* _TASK DESCRIPTION_:
Among the records, which lines include "diretamente"? List them.

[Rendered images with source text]

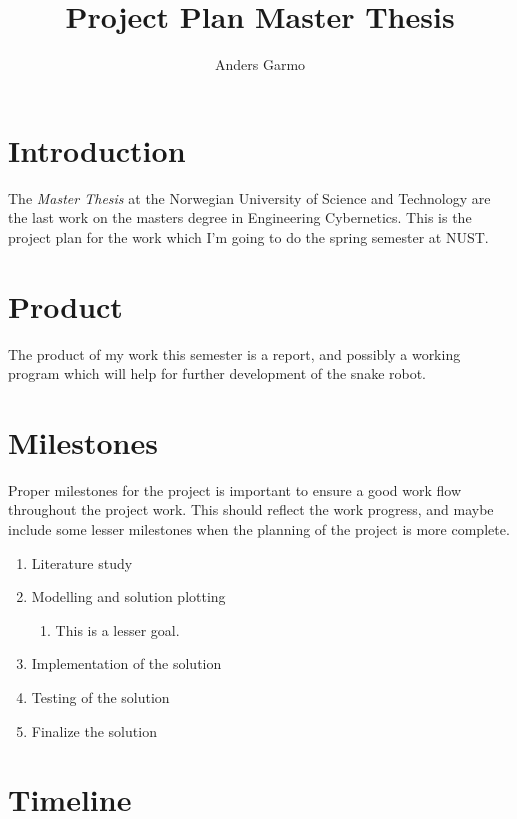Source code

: \documentclass[a4paper, 10pt]{article}
\title{Project Plan Master Thesis}
\author{Anders Garmo}
\begin{document}
\maketitle


\section{Introduction}
The \emph{Master Thesis} at the Norwegian University of Science and Technology are the
last work on the masters degree in Engineering Cybernetics. This is the project plan for
the work which I'm going to do the spring semester at NUST. 

\section{Product}
The product of my work this semester is a report, and possibly a working program which
will help for further development of the snake robot. 


\section{Milestones}
Proper milestones for the project is important to ensure a good work flow throughout the
project work. This should reflect the work progress, and maybe include some lesser
milestones when the planning of the project is more complete.

\begin{enumerate}
    \item Literature study
    \item Modelling and solution plotting
        \begin{enumerate}
            \item This is a lesser goal.
        \end{enumerate}
    \item Implementation of the solution
    \item Testing of the solution
    \item Finalize the solution
\end{enumerate}



\section{Timeline}
\end{document}
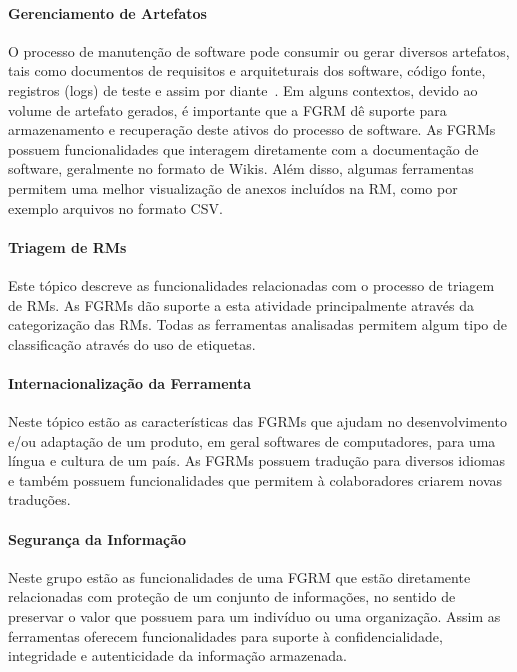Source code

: \paragraph{Gerenciamento de Artefatos}
\label{par:gerenciamento_de_artefatos}

O processo de manutenção de software pode consumir ou gerar diversos artefatos,
tais como documentos de requisitos e arquiteturais dos software, código fonte,
registros (logs) de teste e assim por diante~\cite{cavalcanti2013bug}. Em alguns
contextos, devido ao volume de artefato gerados, é importante que a FGRM dê
suporte para armazenamento e recuperação deste ativos do processo de software.
As FGRMs possuem funcionalidades que interagem diretamente com a documentação
de software, geralmente no formato de Wikis. Além disso, algumas ferramentas
permitem uma melhor visualização de anexos incluídos na RM, como por
exemplo arquivos no formato CSV\@.

\paragraph{Triagem de RMs}
\label{par:triagem_de_rm_s}

Este tópico descreve as funcionalidades relacionadas com o processo de triagem
de RMs. As FGRMs dão suporte a esta atividade principalmente através da
categorização das RMs. Todas as ferramentas analisadas permitem algum tipo de
classificação através do uso de etiquetas.

\paragraph{Internacionalização da Ferramenta}
\label{par:internacionalização_da_ferramenta}

Neste tópico estão as características das FGRMs que ajudam no desenvolvimento
e/ou adaptação de um produto, em geral softwares de computadores, para uma
língua e cultura de um país. As FGRMs possuem tradução para diversos idiomas e
também possuem funcionalidades que permitem à colaboradores criarem novas
traduções.

\paragraph{Segurança da Informação}
\label{par:segurança_da_informação}

Neste grupo estão as funcionalidades de uma FGRM que estão diretamente
relacionadas com proteção de um conjunto de informações, no sentido de preservar
o valor que possuem para um indivíduo ou uma organização. Assim as ferramentas
oferecem funcionalidades para suporte à confidencialidade, integridade e
autenticidade da informação armazenada.

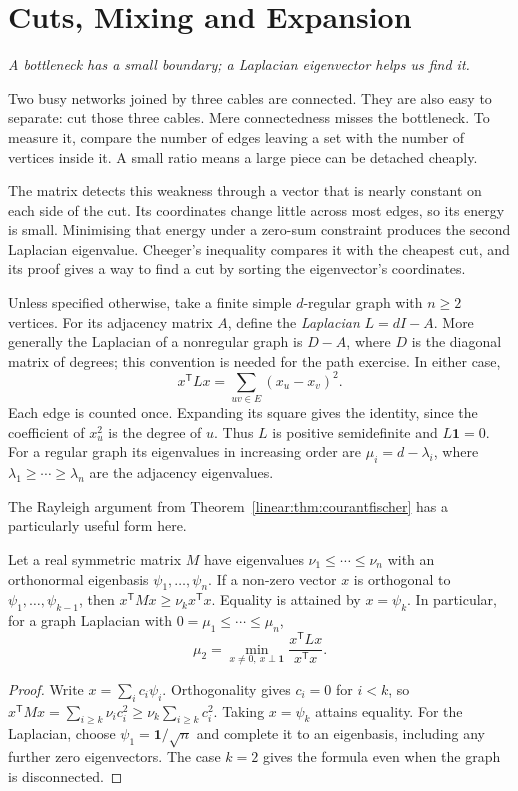 \chapter{Cuts, Mixing and Expansion}\label{ch:cheeger}
\begin{center}\itshape
A bottleneck has a small boundary; a Laplacian eigenvector helps us find it.
\end{center}

Two busy networks joined by three cables are connected. They are also easy to separate: cut those three cables. Mere connectedness misses the bottleneck. To measure it, compare the number of edges leaving a set with the number of vertices inside it. A small ratio means a large piece can be detached cheaply.

The matrix detects this weakness through a vector that is nearly constant on each side of the cut. Its coordinates change little across most edges, so its energy is small. Minimising that energy under a zero-sum constraint produces the second Laplacian eigenvalue. Cheeger's inequality compares it with the cheapest cut, and its proof gives a way to find a cut by sorting the eigenvector's coordinates.

Unless specified otherwise, take a finite simple $d$-regular graph with $n\ge2$ vertices. For its adjacency matrix $A$, define the \emph{Laplacian} $L=dI-A$. More generally the Laplacian of a nonregular graph is $D-A$, where $D$ is the diagonal matrix of degrees; this convention is needed for the path exercise. In either case,
\[
x^{\mathsf T}Lx=\sum_{uv\in E}(x_u-x_v)^2.
\]
Each edge is counted once. Expanding its square gives the identity, since the coefficient of $x_u^2$ is the degree of $u$. Thus $L$ is positive semidefinite and $L\mathbf1=0$. For a regular graph its eigenvalues in increasing order are $\mu_i=d-\lambda_i$, where $\lambda_1\ge\cdots\ge\lambda_n$ are the adjacency eigenvalues.

The Rayleigh argument from Theorem~\ref{linear:thm:courantfischer} has a particularly useful form here.

\begin{lemma}[Rayleigh]\label{expansion:lem:rayleigh}
Let a real symmetric matrix $M$ have eigenvalues $\nu_1\le\cdots\le\nu_n$ with an orthonormal eigenbasis $\psi_1,\ldots,\psi_n$. If a non-zero vector $x$ is orthogonal to $\psi_1,\ldots,\psi_{k-1}$, then
$x^{\mathsf T}Mx\ge\nu_kx^{\mathsf T}x$.
Equality is attained by $x=\psi_k$. In particular, for a graph Laplacian with $0=\mu_1\le\cdots\le\mu_n$,
\[
\mu_2=\min_{x\ne0,\ x\perp\mathbf1}\frac{x^{\mathsf T}Lx}{x^{\mathsf T}x}.
\]
\end{lemma}
\begin{proof}
Write $x=\sum_ic_i\psi_i$. Orthogonality gives $c_i=0$ for $i<k$, so
$x^{\mathsf T}Mx=\sum_{i\ge k}\nu_ic_i^2\ge\nu_k\sum_{i\ge k}c_i^2$.
Taking $x=\psi_k$ attains equality. For the Laplacian, choose $\psi_1=\mathbf1/\sqrt n$ and complete it to an eigenbasis, including any further zero eigenvectors. The case $k=2$ gives the formula even when the graph is disconnected.
\end{proof}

* _WRITTEN SOLUTION_:
As FGRMs possuem funcionalidades que interagem diretamente com a documentação
Neste grupo estão as funcionalidades de uma FGRM que estão diretamente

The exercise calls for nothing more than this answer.